● **What needs to be done**:
Reproduce each line of the entries that carries "myapp".

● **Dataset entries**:
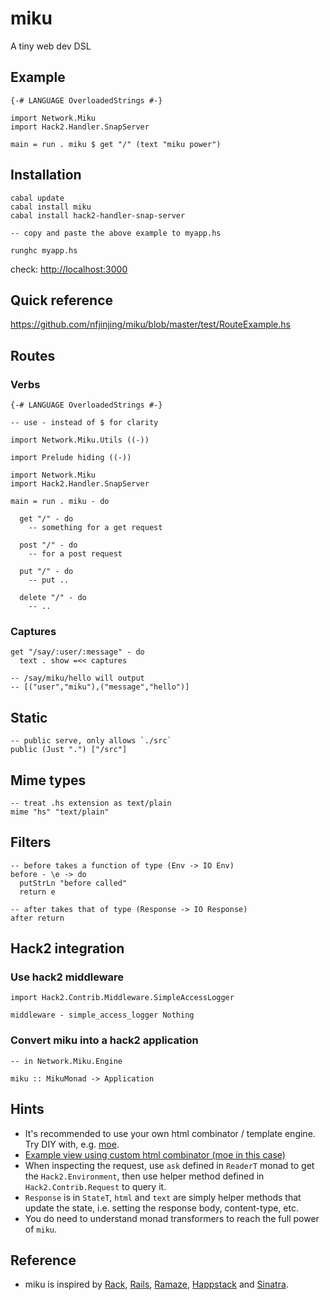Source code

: # miku

A tiny web dev DSL

## Example

    {-# LANGUAGE OverloadedStrings #-}

    import Network.Miku
    import Hack2.Handler.SnapServer

    main = run . miku $ get "/" (text "miku power")


## Installation

    cabal update
    cabal install miku
    cabal install hack2-handler-snap-server

    -- copy and paste the above example to myapp.hs

    runghc myapp.hs

check: <http://localhost:3000>

## Quick reference

<https://github.com/nfjinjing/miku/blob/master/test/RouteExample.hs>


## Routes

### Verbs

    {-# LANGUAGE OverloadedStrings #-}

    -- use - instead of $ for clarity

    import Network.Miku.Utils ((-))

    import Prelude hiding ((-))

    import Network.Miku
    import Hack2.Handler.SnapServer

    main = run . miku - do

      get "/" - do
        -- something for a get request

      post "/" - do
        -- for a post request

      put "/" - do
        -- put ..

      delete "/" - do
        -- ..

### Captures

    get "/say/:user/:message" - do
      text . show =<< captures

    -- /say/miku/hello will output
    -- [("user","miku"),("message","hello")]


## Static

    -- public serve, only allows `./src`
    public (Just ".") ["/src"]

## Mime types

    -- treat .hs extension as text/plain
    mime "hs" "text/plain"

## Filters

    -- before takes a function of type (Env -> IO Env)
    before - \e -> do
      putStrLn "before called"
      return e

    -- after takes that of type (Response -> IO Response)
    after return

## Hack2 integration

### Use hack2 middleware

    import Hack2.Contrib.Middleware.SimpleAccessLogger

    middleware - simple_access_logger Nothing

### Convert miku into a hack2 application

    -- in Network.Miku.Engine

    miku :: MikuMonad -> Application


## Hints

* It's recommended to use your own html combinator / template engine. Try DIY with, e.g. [moe](http://github.com/nfjinjing/moe).
* [Example view using custom html combinator (moe in this case)](http://github.com/nfjinjing/miku/blob/master/src/test/html_using_moe.hs)
* When inspecting the request, use `ask` defined in `ReaderT` monad to get the `Hack2.Environment`, then use helper method defined in `Hack2.Contrib.Request` to query it.
* `Response` is in `StateT`, `html` and `text` are simply helper methods that update the state, i.e. setting the response body, content-type, etc.
* You do need to understand monad transformers to reach the full power of `miku`.

## Reference

* miku is inspired by [Rack](http://rack.rubyforge.org), [Rails](http://rubyonrails.org), [Ramaze](http://ramaze.net), [Happstack](http://happstack.com/) and [Sinatra](http://www.sinatrarb.com/).
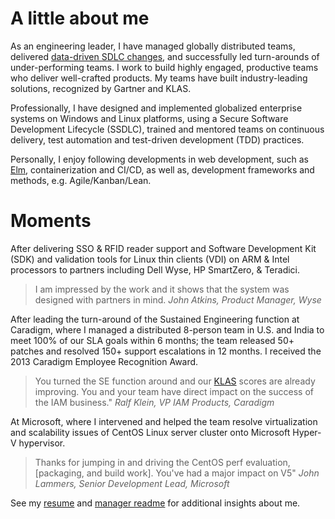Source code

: 
# A little about me

As an engineering leader, I have managed globally distributed teams, delivered [data-driven SDLC changes](data_driven.md), and successfully led turn-arounds of under-performing teams. I work to build highly engaged, productive teams who deliver well-crafted products. My teams have built industry-leading solutions, recognized by Gartner and KLAS.

Professionally, I have designed and implemented globalized enterprise systems on Windows and Linux platforms, using a Secure Software Development Lifecycle (SSDLC), trained and mentored teams on continuous delivery, test automation and test-driven development (TDD) practices.

Personally, I enjoy following developments in web development, such as [Elm](https://www.elm-lang.org), containerization and CI/CD, as well as, development frameworks and methods, e.g. Agile/Kanban/Lean. 

# Moments

After delivering SSO & RFID reader support and Software Development Kit (SDK) and validation tools for Linux thin clients (VDI) on ARM & Intel processors to partners including Dell Wyse, HP SmartZero, & Teradici.

> I am impressed by the work and it shows that the system was designed with partners in mind.
> _John Atkins, Product Manager, Wyse_

After leading the turn-around of the Sustained Engineering function at Caradigm, where I managed a distributed 8-person team in U.S. and India to meet 100% of our SLA goals within 6 months; the team released 50+ patches and resolved 150+ support escalations in 12 months. I received the 2013 Caradigm Employee Recognition Award.

> You turned the SE function around and our [KLAS](https://www.klasresearch.com) scores are already improving. You and your team have direct impact on the success of the IAM business."
> _Ralf Klein, VP IAM Products, Caradigm_

At Microsoft, where I intervened and helped the team resolve virtualization and scalability issues of CentOS Linux server cluster onto Microsoft Hyper-V hypervisor.

> Thanks for jumping in and driving the CentOS perf evaluation, [packaging, and build work]. You've had a major impact on V5"
> _John Lammers, Senior Development Lead, Microsoft_

See my [resume](files/andrew_hamlin_resume.pdf) and [manager readme](manager_readme.md) for additional insights about me.
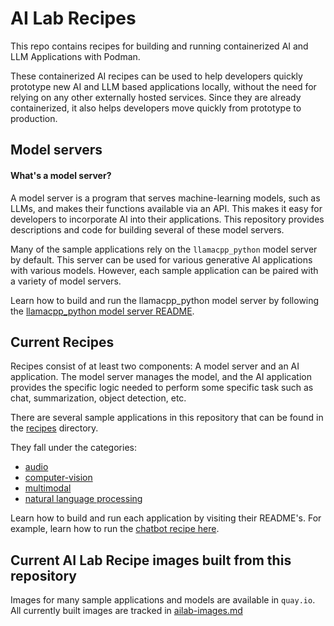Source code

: # AI Lab Recipes

This repo contains recipes for building and running containerized AI and LLM
Applications with Podman.

These containerized AI recipes can be used to help developers quickly prototype
new AI and LLM based applications locally, without the need for relying on any other
externally hosted services. Since they are already containerized, it also helps
developers move quickly from prototype to production.

## Model servers

#### What's a model server?

A model server is a program that serves machine-learning models, such as LLMs, and
makes their functions available via an API. This makes it easy for developers to 
incorporate AI into their applications. This repository provides descriptions and 
code for building several of these model servers.

Many of the sample applications rely on the `llamacpp_python` model server by
default. This server can be used for various generative AI applications with various models.
However, each sample application can be paired with a variety of model servers.

Learn how to build and run the llamacpp_python model server by following the
[llamacpp_python model server README](/model_servers/llamacpp_python/README.md).

## Current Recipes 

Recipes consist of at least two components: A model server and an AI application.
The model server manages the model, and the AI application provides the specific 
logic needed to perform some specific task such as chat, summarization, object 
detection, etc. 

There are several sample applications in this repository that can be found in the
[recipes](./recipes) directory.

They fall under the categories:

* [audio](./recipes/audio)
* [computer-vision](./recipes/computer_vision)
* [multimodal](./recipes/multimodal)
* [natural language processing](./recipes/natural_language_processing)


Learn how to build and run each application by visiting their README's. 
For example, learn how to run the [chatbot recipe here](./recipes/natural_language_processing/chatbot).

## Current AI Lab Recipe images built from this repository

Images for many sample applications and models are available in `quay.io`. All
currently built images are  tracked in
[ailab-images.md](./ailab-images.md)
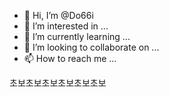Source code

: - 👋 Hi, I’m @Do66i
- 👀 I’m interested in ...
- 🌱 I’m currently learning ...
- 💞️ I’m looking to collaborate on ...
- 📫 How to reach me ...

초보초보초보초보초보초보


<!---
Do66i/Do66i is a ✨ special ✨ repository because its `README.md` (this file) appears on your GitHub profile.
You can click the Preview link to take a look at your changes.
--->
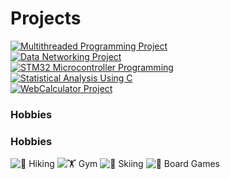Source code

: # Projects

<div align="left">
  <a href="https://github.com/ZKW0001/Multithreaded_Programming_Project">
    <img src="https://img.shields.io/badge/Click_for_details-Multithreaded_Programming_Project-%23373BCE?style=for-the-badge&logo=github&logoColor=white" alt="Multithreaded Programming Project">
  </a>
</div>
<div align="left">
  <a href="https://github.com/ZKW0001/Data_networking_project">
    <img src="https://img.shields.io/badge/Click_for_details-Data_Networking_Project-%23CE3B9A?style=for-the-badge&logo=github&logoColor=white" alt="Data Networking Project">
  </a>
</div>
<div align="left">
  <a href="https://github.com/ZKW0001/STM32_microcontroller_programming">
    <img src="https://img.shields.io/badge/Click_for_details-STM32_Microcontroller_Programming-%23CE9F3B?style=for-the-badge&logo=github&logoColor=white" alt="STM32 Microcontroller Programming">
  </a>
</div>
<div align="left">
  <a href="https://github.com/ZKW0001/Statistical_Analysis_Using_C_on_Engineering_Datasets">
    <img src="https://img.shields.io/badge/Click_for_details-Statistical_Analysis_Using_C-%233BCE6F?style=for-the-badge&logo=github&logoColor=white" alt="Statistical Analysis Using C">
  </a>
</div>
<div align="left">
  <a href="https://github.com/ZKW0001/WebCalculator_Project">
    <img src="https://img.shields.io/badge/Click_for_details-WebCalculator_Project-%236B3BCE?style=for-the-badge&logo=github&logoColor=white" alt="WebCalculator Project">
  </a>
</div>

### Hobbies
### Hobbies

![🥾 Hiking](https://img.shields.io/badge/-🥾%20Hiking-8B4513?style=for-the-badge&logo=undefined&logoColor=white)
![🏋️ Gym](https://img.shields.io/badge/-🏋️%20Gym-FF4500?style=for-the-badge&logo=undefined&logoColor=white)
![🎿 Skiing](https://img.shields.io/badge/-🎿%20Skiing-1E90FF?style=for-the-badge&logo=undefined&logoColor=white)
![🎲 Board Games](https://img.shields.io/badge/-🎲%20Board%20Games-8A2BE2?style=for-the-badge&logo=undefined&logoColor=white)


</div>

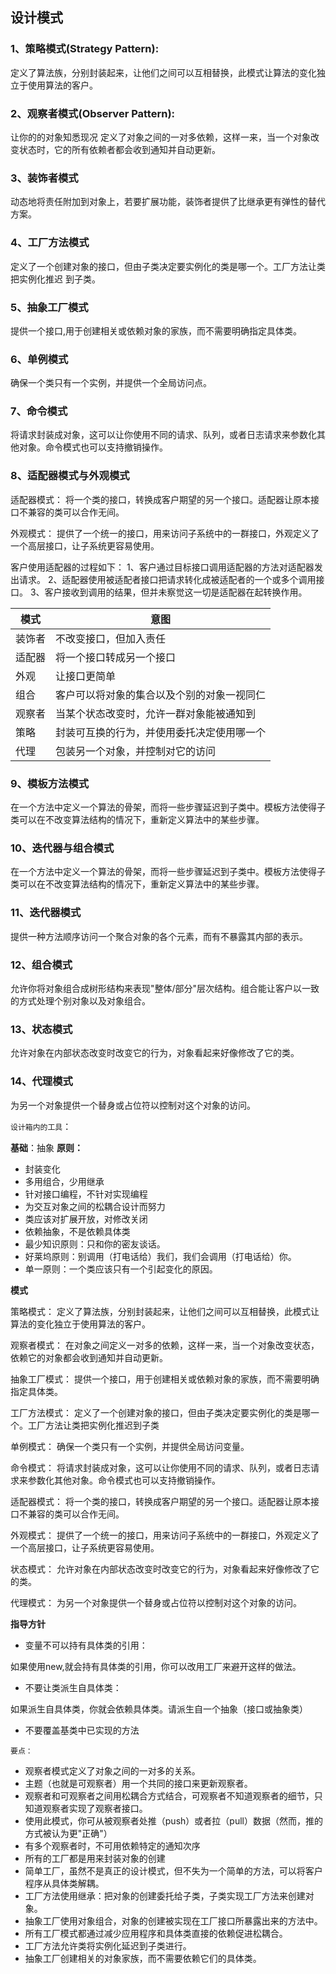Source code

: ## 设计模式

### 1、策略模式(Strategy Pattern):
定义了算法族，分别封装起来，让他们之间可以互相替换，此模式让算法的变化独立于使用算法的客户。

### 2、观察者模式(Observer Pattern):
让你的的对象知悉现况
定义了对象之间的一对多依赖，这样一来，当一个对象改变状态时，它的所有依赖者都会收到通知并自动更新。

### 3、装饰者模式
动态地将责任附加到对象上，若要扩展功能，装饰者提供了比继承更有弹性的替代方案。

### 4、工厂方法模式
定义了一个创建对象的接口，但由子类决定要实例化的类是哪一个。工厂方法让类把实例化推迟
到子类。

### 5、抽象工厂模式
提供一个接口,用于创建相关或依赖对象的家族，而不需要明确指定具体类。


### 6、单例模式
确保一个类只有一个实例，并提供一个全局访问点。

### 7、命令模式
将请求封装成对象，这可以让你使用不同的请求、队列，或者日志请求来参数化其他对象。命令模式也可以支持撤销操作。


### 8、适配器模式与外观模式
适配器模式：
将一个类的接口，转换成客户期望的另一个接口。适配器让原本接口不兼容的类可以合作无间。

外观模式：
提供了一个统一的接口，用来访问子系统中的一群接口，外观定义了一个高层接口，让子系统更容易使用。


客户使用适配器的过程如下：
1、客户通过目标接口调用适配器的方法对适配器发出请求。
2、适配器使用被适配者接口把请求转化成被适配者的一个或多个调用接口。
3、客户接收到调用的结果，但并未察觉这一切是适配器在起转换作用。



| 模式  | 意图           |
|-----|--------------|
| 装饰者 | 不改变接口，但加入责任  |
| 适配器 | 将一个接口转成另一个接口  |
| 外观  | 让接口更简单       |
|组合| 客户可以将对象的集合以及个别的对象一视同仁|
|观察者|当某个状态改变时，允许一群对象能被通知到|
|策略|封装可互换的行为，并使用委托决定使用哪一个|
|代理|包装另一个对象，并控制对它的访问|


### 9、模板方法模式
在一个方法中定义一个算法的骨架，而将一些步骤延迟到子类中。模板方法使得子类可以在不改变算法结构的情况下，重新定义算法中的某些步骤。



### 10、迭代器与组合模式
在一个方法中定义一个算法的骨架，而将一些步骤延迟到子类中。模板方法使得子类可以在不改变算法结构的情况下，重新定义算法中的某些步骤。

### 11、迭代器模式
提供一种方法顺序访问一个聚合对象的各个元素，而有不暴露其内部的表示。

### 12、组合模式
允许你将对象组合成树形结构来表现"整体/部分"层次结构。组合能让客户以一致的方式处理个别对象以及对象组合。

### 13、状态模式
允许对象在内部状态改变时改变它的行为，对象看起来好像修改了它的类。

### 14、代理模式
为另一个对象提供一个替身或占位符以控制对这个对象的访问。


`设计箱内的工具`：

**基础**：抽象
**原则：**
*   封装变化
*   多用组合，少用继承
*   针对接口编程，不针对实现编程
*   为交互对象之间的松耦合设计而努力
*   类应该对扩展开放，对修改关闭
*   依赖抽象，不是依赖具体类
*   最少知识原则：只和你的密友谈话。
*   好莱坞原则：别调用（打电话给）我们，我们会调用（打电话给）你。
*   单一原则：一个类应该只有一个引起变化的原因。


**模式**

策略模式：
定义了算法族，分别封装起来，让他们之间可以互相替换，此模式让算法的变化独立于使用算法的客户。

观察者模式：
在对象之间定义一对多的依赖，这样一来，当一个对象改变状态，依赖它的对象都会收到通知并自动更新。

抽象工厂模式：
提供一个接口，用于创建相关或依赖对象的家族，而不需要明确指定具体类。

工厂方法模式：
定义了一个创建对象的接口，但由子类决定要实例化的类是哪一个。工厂方法让类把实例化推迟到子类

单例模式：
确保一个类只有一个实例，并提供全局访问变量。

命令模式：
将请求封装成对象，这可以让你使用不同的请求、队列，或者日志请求来参数化其他对象。命令模式也可以支持撤销操作。

适配器模式：
将一个类的接口，转换成客户期望的另一个接口。适配器让原本接口不兼容的类可以合作无间。

外观模式：
提供了一个统一的接口，用来访问子系统中的一群接口，外观定义了一个高层接口，让子系统更容易使用。

状态模式：
允许对象在内部状态改变时改变它的行为，对象看起来好像修改了它的类。

代理模式：
为另一个对象提供一个替身或占位符以控制对这个对象的访问。






**指导方针**
*   变量不可以持有具体类的引用：

  如果使用new,就会持有具体类的引用，你可以改用工厂来避开这样的做法。
    
*   不要让类派生自具体类：

  如果派生自具体类，你就会依赖具体类。请派生自一个抽象（接口或抽象类）

*   不要覆盖基类中已实现的方法   



`要点：`
* 观察者模式定义了对象之间的一对多的关系。
* 主题（也就是可观察者）用一个共同的接口来更新观察者。
* 观察者和可观察者之间用松耦合方式结合，可观察者不知道观察者的细节，只知道观察者实现了观察者接口。
* 使用此模式，你可从被观察者处推（push）或者拉（pull）数据（然而，推的方式被认为更"正确"）
* 有多个观察者时，不可用依赖特定的通知次序
* 所有的工厂都是用来封装对象的创建
* 简单工厂，虽然不是真正的设计模式，但不失为一个简单的方法，可以将客户程序从具体类解耦。
* 工厂方法使用继承：把对象的创建委托给子类，子类实现工厂方法来创建对象。
* 抽象工厂使用对象组合，对象的创建被实现在工厂接口所暴露出来的方法中。
* 所有工厂模式都通过减少应用程序和具体类直接的依赖促进松耦合。
* 工厂方法允许类将实例化延迟到子类进行。
* 抽象工厂创建相关的对象家族，而不需要依赖它们的具体类。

● **Answer to this exercise**:
    -- copy and paste the above example to myapp.hs
    runghc myapp.hs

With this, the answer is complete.